2022年8月17日(水曜日)
アトピー性皮膚炎患者さんにとって、汗は有害なものであるとの考え方が一般的にまかり通っています。その根拠としては、1)アトピー性皮膚炎の患者さんでは汗が出にくいという症状(発汗障害)を有している人が多いのですが、このために皮膚のバリア機能低下やこもり熱をきたして痒みを増強させる、2)発汗減少の程度が軽微でまずまず汗をかいている患者さんでは、汗と皮膚表面の常在真菌であるマラセチアとが一体化してアレルゲンとして作用し症状の悪化を招く、などの考え方が存在しています。
少し古い話になりますが、去る7月14日にアトピー性皮膚炎と汗アレルギーに関する日本の権威であられる長崎大学皮膚科の室田教授を西宮市皮膚科医会講演会にお招きして、ご講演を拝聴しました。その結果、室田先生の御見解では汗は決して悪者ではなく、汗の中のシステインプロテアーゼにはアレルゲンを失活する作用があり、また汗中の乳酸ナトリウムや尿素は天然保湿因子として皮膚の潤いの維持に貢献するとの作用も有しているとの事でした。
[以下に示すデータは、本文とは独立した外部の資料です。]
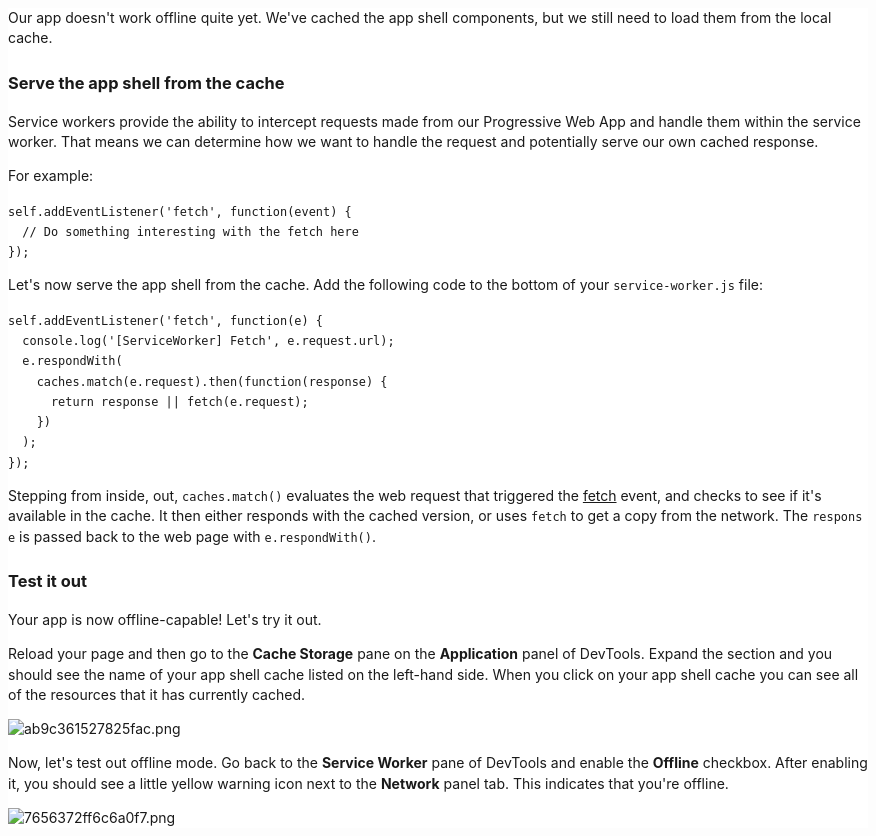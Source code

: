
 ```
```

Our app doesn't work offline quite yet. We've cached the app shell components, but we still need to load them from the local cache.

### Serve the app shell from the cache

Service workers provide the ability to intercept requests made from our Progressive Web App and handle them within the service worker. That means we can determine how we want to handle the request and potentially serve our own cached response.

For example:

```
self.addEventListener('fetch', function(event) {
  // Do something interesting with the fetch here
});
```

Let's now serve the app shell from the cache. Add the following code to the bottom of your `service-worker.js` file:

```
self.addEventListener('fetch', function(e) {
  console.log('[ServiceWorker] Fetch', e.request.url);
  e.respondWith(
    caches.match(e.request).then(function(response) {
      return response || fetch(e.request);
    })
  );
});
```

Stepping from inside, out, `caches.match()` evaluates the web request that triggered the  [fetch](https://developer.mozilla.org/en-US/docs/Web/API/Fetch_API) event, and checks to see if it's available in the cache. It then either responds with the cached version, or uses `fetch` to get a copy from the network. The `response` is passed back to the web page with `e.respondWith()`.

### Test it out

Your app is now offline-capable! Let's try it out.

Reload your page and then go to the __Cache Storage__ pane on the __Application__ panel of DevTools. Expand the section and you should see the name of your app shell cache listed on the left-hand side. When you click on your app shell cache you can see all of the resources that it has currently cached.

![ab9c361527825fac.png](img/ab9c361527825fac.png)

Now, let's test out offline mode. Go back to the __Service Worker__ pane of DevTools and enable the __Offline__ checkbox. After enabling it, you should see a little yellow warning icon next to the __Network__ panel tab. This indicates that you're offline.

![7656372ff6c6a0f7.png](img/7656372ff6c6a0f7.png)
結局、アトピー性皮膚炎患者さんにおける汗の功罪に関しては未だに解明されていない部分も多々あるのですが、この様な見解を含めて、私個人的にはアトピー性皮膚炎の患者さん方に対して、汗は積極的にかく様にして、且つかいた汗は濡れタオルで拭いたりシャワーを頻繁に浴びたりして、こまめに拭き取る様に努めて下さいと説明しています。